Meanwhile in a TV appearance on BBC yesterday, Bloomberg's Albert Hunt, executive editor for Bloomberg News in Washington D.C. explained that a recent survey of investment leaders showed, surprisingly, that America was regarded as perhaps the most attractive investment destination at the moment among the larger powers. He cited President Obama's waning hostility to big business and an uptick in US economic news as a reason for this attractiveness.
At the same time, he indicated that those top investors surveyed expected that a China "bubble" would collapse within the next few years and that the EU, too, would come undone given the twin forces of austerity and sovereign debt that are now tearing apart so many of the union's Southern countries. Here's an excerpt from an article on the survey:
Greece Default With Ireland Breaks Euro by 2016 in Global Poll … Most global investors predict at least one nation will leave the euro area within five years and that Greece and Ireland will default, sentiment that is intensifying pressure on policy makers to strengthen their response to the debt crisis. As the World Economic Forum's annual meeting gets under way, 59 percent of respondents in a Bloomberg Global Poll said one or more of the 17 euro nations will quit by 2016, including 11 percent who see an exit within 12 months. Respondents were divided over whether Portugal would default, while a majority expressed confidence in Spain.
Bloomberg's survey responders are probably correct about the EU and China. One region is suffering from the aftermath of a bust and the other is in the throes of an incipient one. But how do we explain the affection for American opportunities? America's obligations as we have observed in several articles may total some US$200 trillion. Congress even now is debating ways that states can declare bankruptcy constitutionally. Of course this begs the question: Who bails out the US federal government when the bills come due?
We have never really understood the point of Davos. It seems like a big talking shop – and not a place where much of anything gets done (unlike Trilateral or Bilderberg meetings).
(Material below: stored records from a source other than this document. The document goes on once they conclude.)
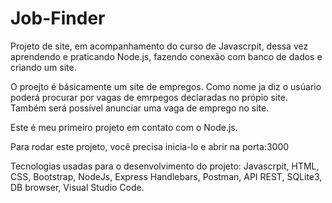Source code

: # Job-Finder
Projeto de site, em acompanhamento do curso de Javascrpit, dessa vez aprendendo e praticando Node.js, fazendo conexão com banco de dados e criando um site.

O proejto é básicamente um site de empregos. Como nome ja diz o usúario poderá procurar por vagas de emrpegos declaradas no própio site.
Também será possível anunciar uma vaga de emprego no site.

Este é meu primeiro projeto em contato com o Node.js.

Para rodar este projeto, você precisa inicia-lo e abrir na porta:3000

Tecnologias usadas para o desenvolvimento do projeto:
Javascrpit,
HTML,
CSS,
Bootstrap,
NodeJs,
Express
Handlebars,
Postman,
API REST,
SQLite3,
DB browser,
Visual Studio Code.
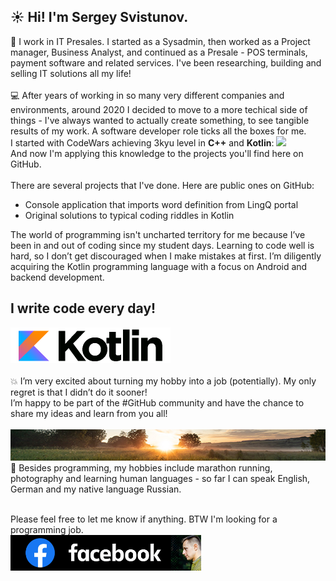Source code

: 
## ☀️ Hi! I'm Sergey Svistunov. 

👔 I work in IT Presales. I started as a Sysadmin, then worked as a Project manager, Business Analyst, and continued as a Presale - POS terminals, payment software and related services. I've been researching, building and selling IT solutions all my life!
<br>
<br>
💻 After years of working in so many very different companies and environments, around 2020 I decided to move to a more techical side of things - I've always wanted to actually create something, to see tangible results of my work. A software developer role ticks all the boxes for me.
<br> I started with CodeWars achieving 3kyu level in **C++** and **Kotlin**: <img src="https://www.codewars.com/users/SergeyFM/badges/large?theme=light"> <br> And now I'm applying this knowledge to the projects you'll find here on GitHub.
<br><br>
There are several projects that I've done. Here are public ones on GitHub:
* Console application that imports word definition from LingQ portal
* Original solutions to typical coding riddles in Kotlin

The world of programming isn't uncharted territory for me because I’ve been in and out of coding since my student days. Learning to code well is hard, so I don’t get discouraged when I make mistakes at first. I’m diligently acquiring the Kotlin programming language with a focus on Android and backend development. <br>
## I write code every day!
<a href="https://kotlinlang.org/" target="_blank">
<img src="small_kotlin.png" height=57px>
</a> 
<br> <br>
💥 I’m very excited about turning my hobby into a job (potentially). My only regret is that I didn’t do it sooner! <br>
I’m happy to be part of the #GitHub community and have the chance to share my ideas and learn from you all! <br> <br>
<img src="panorama.jpg" height=50px width=100%>
🏃 Besides programming, my hobbies include marathon running, photography and learning human languages - so far I can speak English, German and my native language Russian.
<br><br> 

Please feel free to let me know if anything.  BTW I'm looking for a programming job. <br>
<a href="https://www.facebook.com/svistunovsergey" target="_blank">
   <img src="my_fb_icon.png" height=57px> 
</a>



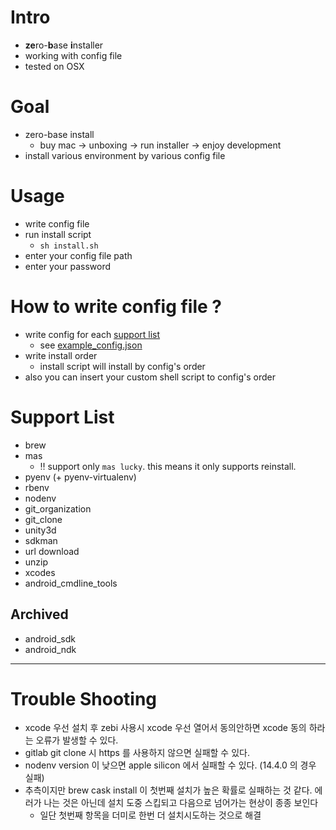 # Intro
- **ze**ro-**b**ase **i**nstaller
- working with config file
- tested on OSX

# Goal
- zero-base install
    - buy mac -> unboxing -> run installer -> enjoy development
- install various environment by various config file

# Usage
- write config file
- run install script
    - ``sh install.sh``
- enter your config file path
- enter your password

# How to write config file ?
- write config for each [support list](#support-list)
    - see [example_config.json](example_config.json)
- write install order
    - install script will install by config's order
- also you can insert your custom shell script to config's order

# Support List
- brew
- mas
    - :bangbang: support only ``mas lucky``. this means it only supports reinstall.
- pyenv (+ pyenv-virtualenv)
- rbenv
- nodenv
- git_organization
- git_clone
- unity3d
- sdkman
- url download
- unzip
- xcodes
- android_cmdline_tools

## Archived
- android_sdk
- android_ndk


---

# Trouble Shooting
- xcode 우선 설치 후 zebi 사용시 xcode 우선 열어서 동의안하면 xcode 동의 하라는 오류가 발생할 수 있다.
- gitlab git clone 시 https 를 사용하지 않으면 실패할 수 있다.
- nodenv version 이 낮으면 apple silicon 에서 실패할 수 있다. (14.4.0 의 경우 실패)
- 추측이지만 brew cask install 이 첫번째 설치가 높은 확률로 실패하는 것 같다. 에러가 나는 것은 아닌데 설치 도중 스킵되고 다음으로 넘어가는 현상이 종종 보인다
    - 일단 첫번째 항목을 더미로 한번 더 설치시도하는 것으로 해결
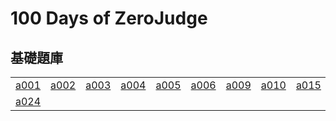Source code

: # 100 Days of ZeroJudge

## 基礎題庫

|  |  |  |  |  |  |  |  |  |  |
| :-----| ----: | ----: | ----: | ----: | ----: | ----: | ----: | ----: | ----: |
| [a001](/a001.cpp) | [a002](/a002.cpp) | [a003](/a003.cpp) | [a004](/a004.cpp) | [a005](/a005.cpp) | [a006](/a006.cpp) | [a009](/a009.cpp) | [a010](/a010.cpp)| [a015](/a015.cpp)| [a020](/a020.cpp) |
| [a024](/a024.cpp) |||||

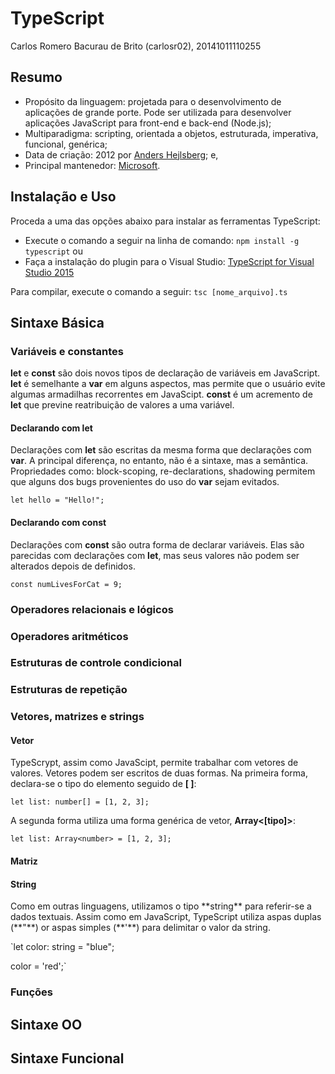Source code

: # TypeScript
Carlos Romero Bacurau de Brito (carlosr02), 20141011110255
<h2>Resumo</h2>

* Propósito da linguagem: projetada para o desenvolvimento de aplicações de grande porte. Pode ser utilizada para desenvolver aplicações JavaScript para front-end e back-end (Node.js);
* Multiparadigma: scripting, orientada a objetos, estruturada, imperativa, funcional, genérica;
* Data de criação: 2012 por [Anders Hejlsberg](https://pt.wikipedia.org/wiki/Anders_Hejlsberg); e,
* Principal mantenedor: [Microsoft](https://www.microsoft.com/pt-br/).
<h2>Instalação e Uso</h2>
Proceda a uma das opções abaixo para instalar as ferramentas TypeScript:

* Execute o comando a seguir na linha de comando: `npm install -g typescript` ou
* Faça a instalação do plugin para o Visual Studio: [TypeScript for Visual Studio 2015](https://www.microsoft.com/en-us/download/details.aspx?id=48593)

Para compilar, execute o comando a seguir: `tsc [nome_arquivo].ts`
<h2>Sintaxe Básica</h2>
<h3>Variáveis e constantes</h3>

**let** e **const** são dois novos tipos de declaração de variáveis em JavaScript. **let** é semelhante a **var** em alguns aspectos, mas permite que o usuário evite algumas armadilhas recorrentes em JavaScipt. **const** é um acremento de **let** que previne reatribuição de valores a uma variável.
<h4>Declarando com let</h4>

Declarações com **let** são escritas da mesma forma que declarações com **var**. A principal diferença, no entanto, não é a sintaxe, mas a semântica. Propriedades como: block-scoping, re-declarations, shadowing permitem que alguns dos bugs provenientes do uso do **var** sejam evitados.

`let hello = "Hello!";`
<h4>Declarando com const</h4>

Declarações com **const** são outra forma de declarar variáveis. Elas são parecidas com declarações com **let**, mas seus valores não podem ser alterados depois de definidos.

`const numLivesForCat = 9;`

<h3>Operadores relacionais e lógicos</h3>
<h3>Operadores aritméticos</h3>
<h3>Estruturas de controle condicional</h3>
<h3>Estruturas de repetição</h3>
<h3>Vetores, matrizes e strings</h3>
<h4>Vetor</h4>

TypeScrypt, assim como JavaScipt, permite trabalhar com vetores de valores. Vetores podem ser escritos de duas formas. Na primeira forma, declara-se o tipo do elemento seguido de **[ ]**:

`let list: number[] = [1, 2, 3];`

A segunda forma utiliza uma forma genérica de vetor, **Array<[tipo]>**:

`let list: Array<number> = [1, 2, 3];`
<h4>Matriz</h4>
<h4>String</h4>
Como em outras linguagens, utilizamos o tipo **string** para referir-se a dados textuais. Assim como em JavaScript, TypeScript utiliza aspas duplas (**"**) or aspas simples (**'**) para delimitar o valor da string.

`let color: string = "blue";

color = 'red';`
<h3>Funções</h3>

<h2>Sintaxe OO</h2>
<h2>Sintaxe Funcional</h2>
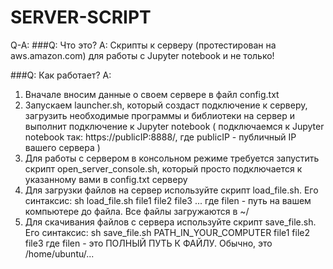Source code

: # SERVER-SCRIPT

Q-A:
###Q: Что это?
A: Скрипты к серверу (протестирован на aws.amazon.com) для работы с
Jupyter notebook и не только!

###Q: Как работает?
A:
1. Вначале вносим данные о своем сервере в файл config.txt
2. Запускаем launcher.sh, который создаст подключение к серверу, загрузить
необходимые программы и библиотеки на сервер и выполнит подключение к Jupyter notebook ( подключаемся к Jupyter notebook так: https://publicIP:8888/, где
  publicIP - публичный IP вашего сервера )
3. Для работы с сервером в консольном режиме требуется запустить скрипт
open_server_console.sh, который просто подключается к указанному вами в config.txt
серверу
4. Для загрузки файлов на сервер используйте скрипт load_file.sh. Его синтаксис:
sh load_file.sh file1 file2 file3 ...
где filen - путь на вашем компьютере до файла. Все файлы загружаются в ~/
5. Для скачивания файлов с сервера используйте скрипт save_file.sh. Его синтаксис:
sh save_file.sh PATH_IN_YOUR_COMPUTER file1 file2 file3
где filen - это ПОЛНЫЙ ПУТЬ К ФАЙЛУ. Обычно, это /home/ubuntu/...
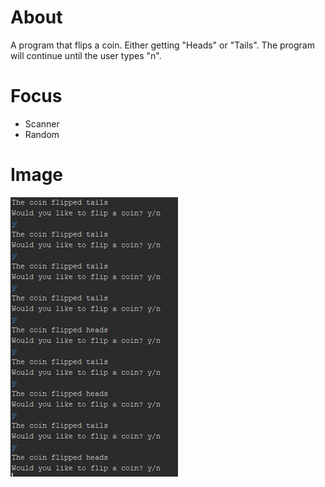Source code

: # About
A program that flips a coin. Either getting "Heads" or "Tails".
The program will continue until the user types "n".

# Focus
* Scanner
* Random

# Image
![](CoinFlip.PNG)
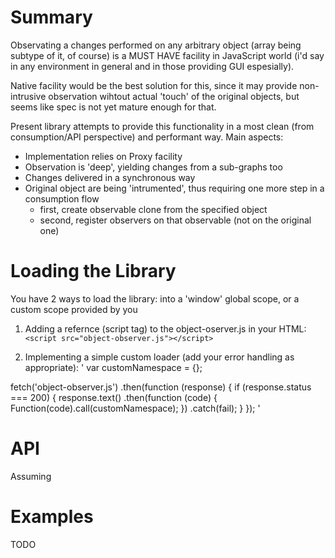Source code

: # Summary

Observating a changes performed on any arbitrary object (array being subtype of it, of course) is a MUST HAVE facility in JavaScript world (i'd say in any environment in general and in those providing GUI espesially).

Native facility would be the best solution for this, since it may provide non-intrusive observation wihtout actual 'touch' of the original objects, but seems like spec is not yet mature enough for that.

Present library attempts to provide this functionality in a most clean (from consumption/API perspective) and performant way. Main aspects:
- Implementation relies on Proxy facility
- Observation is 'deep', yielding changes from a sub-graphs too
- Changes delivered in a synchronous way
- Original object are being 'intrumented', thus requiring one more step in a consumption flow
  - first, create observable clone from the specified object
  - second, register observers on that observable (not on the original one)

# Loading the Library

You have 2 ways to load the library: into a 'window' global scope, or a custom scope provided by you

1. Adding a refernce (script tag) to the object-oserver.js in your HTML:
`<script src="object-observer.js"></script>`

2. Implementing a simple custom loader (add your error handling as appropriate):
'
var customNamespace = {};

fetch('object-observer.js')
	.then(function (response) {
		if (response.status === 200) {
			response.text()
				.then(function (code) {
					Function(code).call(customNamespace);
				})
				.catch(fail);
		}
	});
'

# API

Assuming


# Examples

TODO
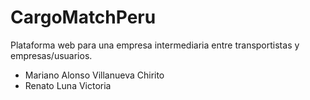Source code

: # CargoMatchPeru
Plataforma web para una empresa intermediaria entre transportistas y empresas/usuarios.
- Mariano Alonso Villanueva Chirito 
- Renato Luna Victoria
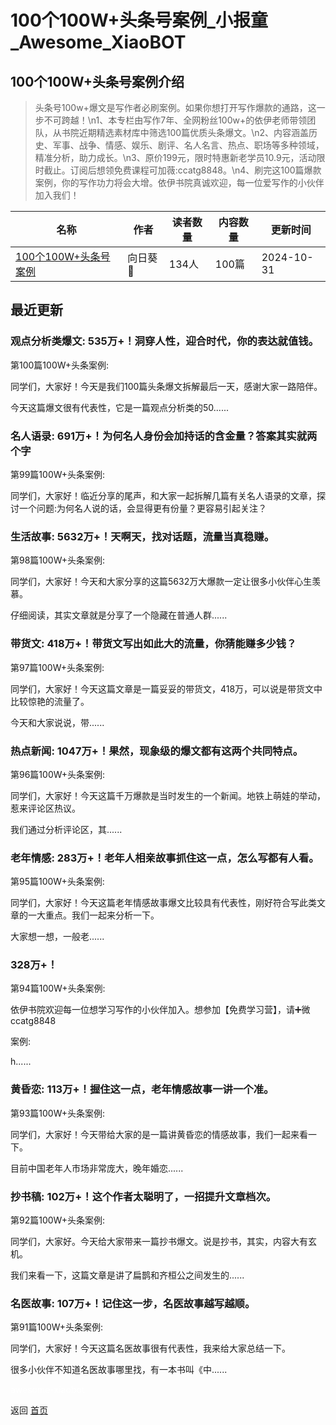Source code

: # 100个100W+头条号案例_小报童_Awesome_XiaoBOT

## 100个100W+头条号案例介绍
> 头条号100w+爆文是写作者必刷案例。如果你想打开写作爆款的通路，这一步不可跨越！\n1、本专栏由写作7年、全网粉丝100w+的依伊老师带领团队，从书院近期精选素材库中筛选100篇优质头条爆文。\n2、内容涵盖历史、军事、战争、情感、娱乐、剧评、名人名言、热点、职场等多种领域，精准分析，助力成长。\n3、原价199元，限时特惠新老学员10.9元，活动限时截止。订阅后想领免费课程可加薇:ccatg8848。\n4、刷完这100篇爆款案例，你的写作功力将会大增。依伊书院真诚欢迎，每一位爱写作的小伙伴加入我们！  
  


|名称|作者|读者数量|内容数量|更新时间|
|---|---|---|---|---|
|[100个100W+头条号案例](https://xiaobot.net/p/yysyttxz11?refer=0b133df9-27dc-423b-8101-639049001c13)|向日葵🌻|134人|100篇|2024-10-31|

## 最近更新
### 观点分析类爆文: 535万+！洞穿人性，迎合时代，你的表达就值钱。

第100篇100W+头条案例:

同学们，大家好！今天是我们100篇头条爆文拆解最后一天，感谢大家一路陪伴。

今天这篇爆文很有代表性，它是一篇观点分析类的50......

### 名人语录: 691万+！为何名人身份会加持话的含金量？答案其实就两个字

第99篇100W+头条案例:

同学们，大家好！临近分享的尾声，和大家一起拆解几篇有关名人语录的文章，探讨一个问题:为何名人说的话，会显得更有份量？更容易引起关注？

### 生活故事: 5632万+！天啊天，找对话题，流量当真稳赚。

第98篇100W+头条案例:

同学们，大家好！今天和大家分享的这篇5632万大爆款一定让很多小伙伴心生羡慕。

仔细阅读，其实文章就是分享了一个隐藏在普通人群......

### 带货文: 418万+！带货文写出如此大的流量，你猜能赚多少钱？

第97篇100W+头条案例:

同学们，大家好！今天这篇文章是一篇妥妥的带货文，418万，可以说是带货文中比较惊艳的流量了。

今天和大家说说，带......

### 热点新闻: 1047万+！果然，现象级的爆文都有这两个共同特点。

第96篇100W+头条案例:

同学们，大家好！今天这篇千万爆款是当时发生的一个新闻。地铁上萌娃的举动，惹来评论区热议。

我们通过分析评论区，其......

### 老年情感: 283万+！老年人相亲故事抓住这一点，怎么写都有人看。

第95篇100W+头条案例:

同学们，大家好！今天这篇老年情感故事爆文比较具有代表性，刚好符合写此类文章的一大重点。我们一起来分析一下。

大家想一想，一般老......

### 328万+！

第94篇100W+头条案例:

依伊书院欢迎每一位想学习写作的小伙伴加入。想参加【免费学习营】，请➕微ccatg8848

案例:

h......

### 黄昏恋: 113万+！握住这一点，老年情感故事一讲一个准。

第93篇100W+头条案例:

同学们，大家好！今天带给大家的是一篇讲黄昏恋的情感故事，我们一起来看一下。

目前中国老年人市场非常庞大，晚年婚恋......

### 抄书稿: 102万+！这个作者太聪明了，一招提升文章档次。

第92篇100W+头条案例:

同学们，大家好。今天给大家带来一篇抄书爆文。说是抄书，其实，内容大有玄机。

我们来看一下，这篇文章是讲了扁鹊和齐桓公之间发生的......

### 名医故事: 107万+！记住这一步，名医故事越写越顺。

第91篇100W+头条案例:

同学们，大家好！今天这篇名医故事很有代表性，我来给大家总结一下。

很多小伙伴不知道名医故事哪里找，有一本书叫《中......


<a href="https://github.com/Reno9527/awesome-xiaobot" style="color: white; text-decoration: none;">awesome-xiaobot</a>

返回 [首页](../README.md)
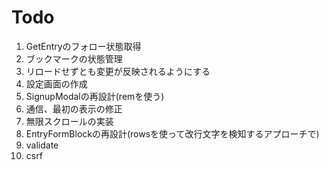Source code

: # Todo
1. GetEntryのフォロー状態取得
1. ブックマークの状態管理
1. リロードせずとも変更が反映されるようにする
1. 設定画面の作成
1. SignupModalの再設計(remを使う)
1. 通信、最初の表示の修正
1. 無限スクロールの実装
1. EntryFormBlockの再設計(rowsを使って改行文字を検知するアプローチで)
1. validate
1. csrf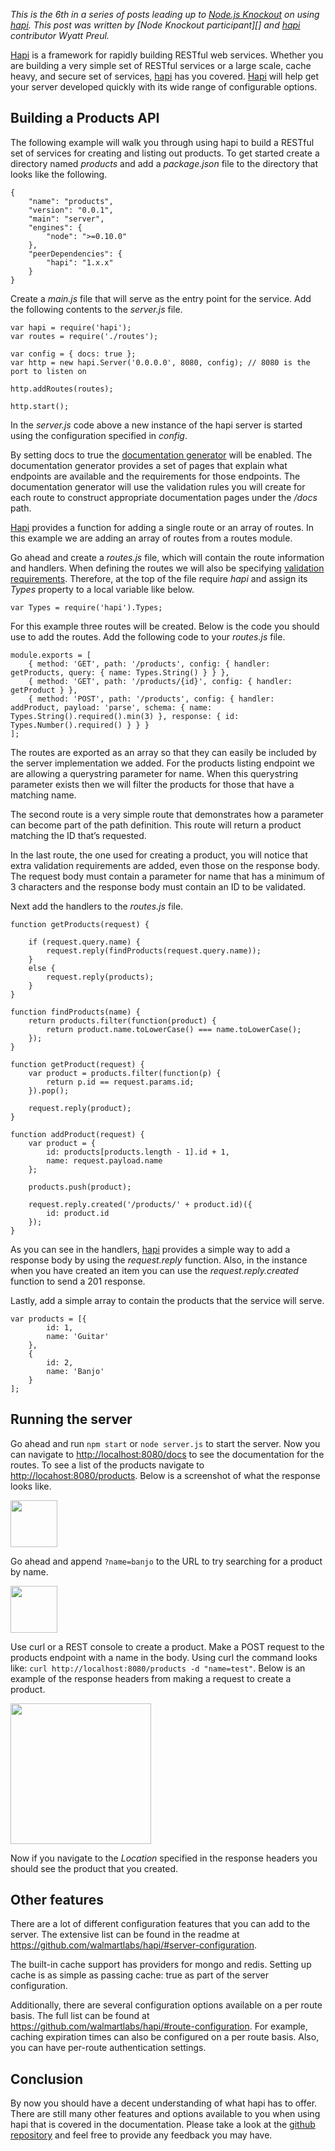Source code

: _This is the 6th in a series of posts leading up to [Node.js Knockout][] on
using [hapi][].  This post was written by [Node Knockout participant][] and [hapi][]
contributor Wyatt Preul._

[Node.js Knockout]: http://nodeknockout.com
[hapi]: http://hapijs.com

[Hapi][] is a framework for rapidly building RESTful web services. Whether you
are building a very simple set of RESTful services or a large scale, cache
heavy, and secure set of services, [hapi][] has you covered.  [Hapi][] will
help get your server developed quickly with its wide range of configurable
options.

## Building a Products API

The following example will walk you through using hapi to build a RESTful set
of services for creating and listing out products. To get started create a
directory named _products_ and add a _package.json_ file to the directory
that looks like the following.

    {
        "name": "products",
        "version": "0.0.1",
        "main": "server",
        "engines": {
            "node": ">=0.10.0"
        },
        "peerDependencies": {
            "hapi": "1.x.x"
        }
    }

Create a _main.js_ file that will serve as the entry point for the service.
Add the following contents to the _server.js_ file.

    var hapi = require('hapi');
    var routes = require('./routes');

    var config = { docs: true };
    var http = new hapi.Server('0.0.0.0', 8080, config); // 8080 is the port to listen on

    http.addRoutes(routes);

    http.start();

In the _server.js_ code above a new instance of the hapi server is started
using the configuration specified in _config_.

By setting docs to true the [documentation generator][] will be enabled. The
documentation generator provides a set of pages that explain what endpoints
are available and the requirements for those endpoints. The documentation
generator will use the validation rules you will create for each route to
construct appropriate documentation pages under the _/docs_ path.

[documentation generator]: https://github.com/walmartlabs/hapi#documentation

[Hapi][] provides a function for adding a single route or an array of routes.
In this example we are adding an array of routes from a routes module.

Go ahead and create a _routes.js_ file, which will contain the route
information and handlers. When defining the routes we will also be specifying
[validation requirements][]. Therefore, at the top of the file require _hapi_
and assign its _Types_ property to a local variable like below.

[validation requirements]: https://github.com/walmartlabs/hapi/#data-validation

    var Types = require('hapi').Types;

For this example three routes will be created. Below is the code you should
use to add the routes. Add the following code to your _routes.js_ file.

    module.exports = [
        { method: 'GET', path: '/products', config: { handler: getProducts, query: { name: Types.String() } } },
        { method: 'GET', path: '/products/{id}', config: { handler: getProduct } },
        { method: 'POST', path: '/products', config: { handler: addProduct, payload: 'parse', schema: { name: Types.String().required().min(3) }, response: { id: Types.Number().required() } } }
    ];

The routes are exported as an array so that they can easily be included by the
server implementation we added. For the products listing endpoint we are
allowing a querystring parameter for name. When this querystring parameter
exists then we will filter the products for those that have a matching name.

The second route is a very simple route that demonstrates how a parameter can
become part of the path definition. This route will return a product matching
the ID that’s requested.

In the last route, the one used for creating a product, you will notice that
extra validation requirements are added, even those on the response body. The
request body must contain a parameter for name that has a minimum of 3
characters and the response body must contain an ID to be validated.

Next add the handlers to the _routes.js_ file.

    function getProducts(request) {

        if (request.query.name) {
            request.reply(findProducts(request.query.name));
        }
        else {
            request.reply(products);
        }
    }

    function findProducts(name) {
        return products.filter(function(product) {
            return product.name.toLowerCase() === name.toLowerCase();
        });
    }

    function getProduct(request) {
        var product = products.filter(function(p) {
            return p.id == request.params.id;
        }).pop();

        request.reply(product);
    }

    function addProduct(request) {
        var product = {
            id: products[products.length - 1].id + 1,
            name: request.payload.name
        };

        products.push(product);

        request.reply.created('/products/' + product.id)({
            id: product.id
        });
    }

As you can see in the handlers, [hapi][] provides a simple way to add a
response body by using the _request.reply_ function. Also, in the instance
when you have created an item you can use the _request.reply.created_ function
to send a 201 response.

Lastly, add a simple array to contain the products that the service will serve.

    var products = [{
            id: 1,
            name: 'Guitar'
        },
        {
            id: 2,
            name: 'Banjo'
        }
    ];

## Running the server

Go ahead and run `npm start` or `node server.js` to start the server.  Now you
can navigate to <http://localhost:8080/docs> to see the documentation for the
routes.  To see a list of the products navigate to
<http://locahost:8080/products>. Below is a screenshot of what the response
looks like.

<img src="https://raw.github.com/wpreul/hapi-example/master/images/products.png" height="75px" width="auto" />

Go ahead and append `?name=banjo` to the URL to try searching for a product by
name.

<img src="https://raw.github.com/wpreul/hapi-example/master/images/banjo.png" height="75px" width="auto" />

Use curl or a REST console to create a product. Make a POST request to the
products endpoint with a name in the body. Using curl the command looks like:
`curl http://localhost:8080/products -d "name=test"`. Below is an example of
the response headers from making a request to create a product.

<img src="https://raw.github.com/wpreul/hapi-example/master/images/headers.png" height="225px" width="auto" />

Now if you navigate to the _Location_ specified in the response headers you
should see the product that you created.

## Other features

There are a lot of different configuration features that you can add to the
server.  The extensive list can be found in the readme at
<https://github.com/walmartlabs/hapi/#server-configuration>.

The built-in cache support has providers for mongo and redis. Setting up cache
is as simple as passing cache: true as part of the server configuration.

Additionally, there are several configuration options available on a per route
basis.  The full list can be found at
<https://github.com/walmartlabs/hapi/#route-configuration>. For example,
caching expiration times can also be configured on a per route basis. Also,
you can have per-route authentication settings.

## Conclusion

By now you should have a decent understanding of what hapi has to offer.
There are still many other features and options available to you when using
hapi that is covered in the documentation.  Please take a look at the
[github repository][] and feel free to provide any feedback you may have.

[github repository]: https://github.com/wpreul/hapi-example
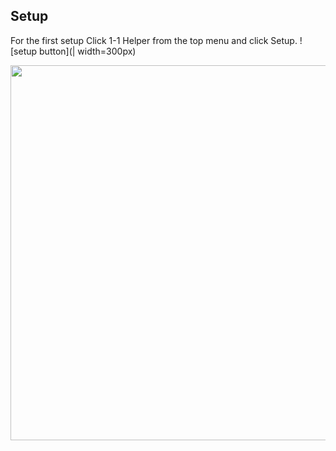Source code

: ## Setup

For the first setup Click 1-1 Helper from the top menu and click Setup.
![setup button](| width=300px)

<img src="https://i.imgur.com/LLXTH2b.png " width="600" >


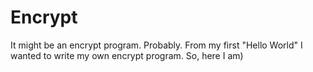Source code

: # Encrypt
It might be an encrypt program. Probably.
  From my first "Hello World" I wanted to write my own encrypt program.
So, here I am)
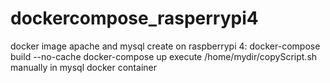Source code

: # dockercompose_rasperrypi4
docker image apache and mysql
create on raspberrypi 4:
docker-compose build --no-cache
docker-compose up
execute /home/mydir/copyScript.sh manually in mysql docker container
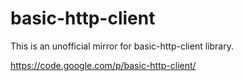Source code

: basic-http-client
=================

This is an unofficial mirror for basic-http-client library.

https://code.google.com/p/basic-http-client/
It seems to us that both the participants of Davos and the mainstream media are straining to offer an optimistic economic message to the world, even though there is none.
The Bloomberg survey shows clearly that top investors don't believe the hype about China and the BRICs; and many have grave doubts about the longevity of the EU. But to maintain then that America offers a better investment is equally ludicrous. What strikes us most strongly about the coverage of Davos is the lack of discussion of the two most successful investments of the first decade of the 21st century – gold and silver. But perhaps this is a purposeful omission?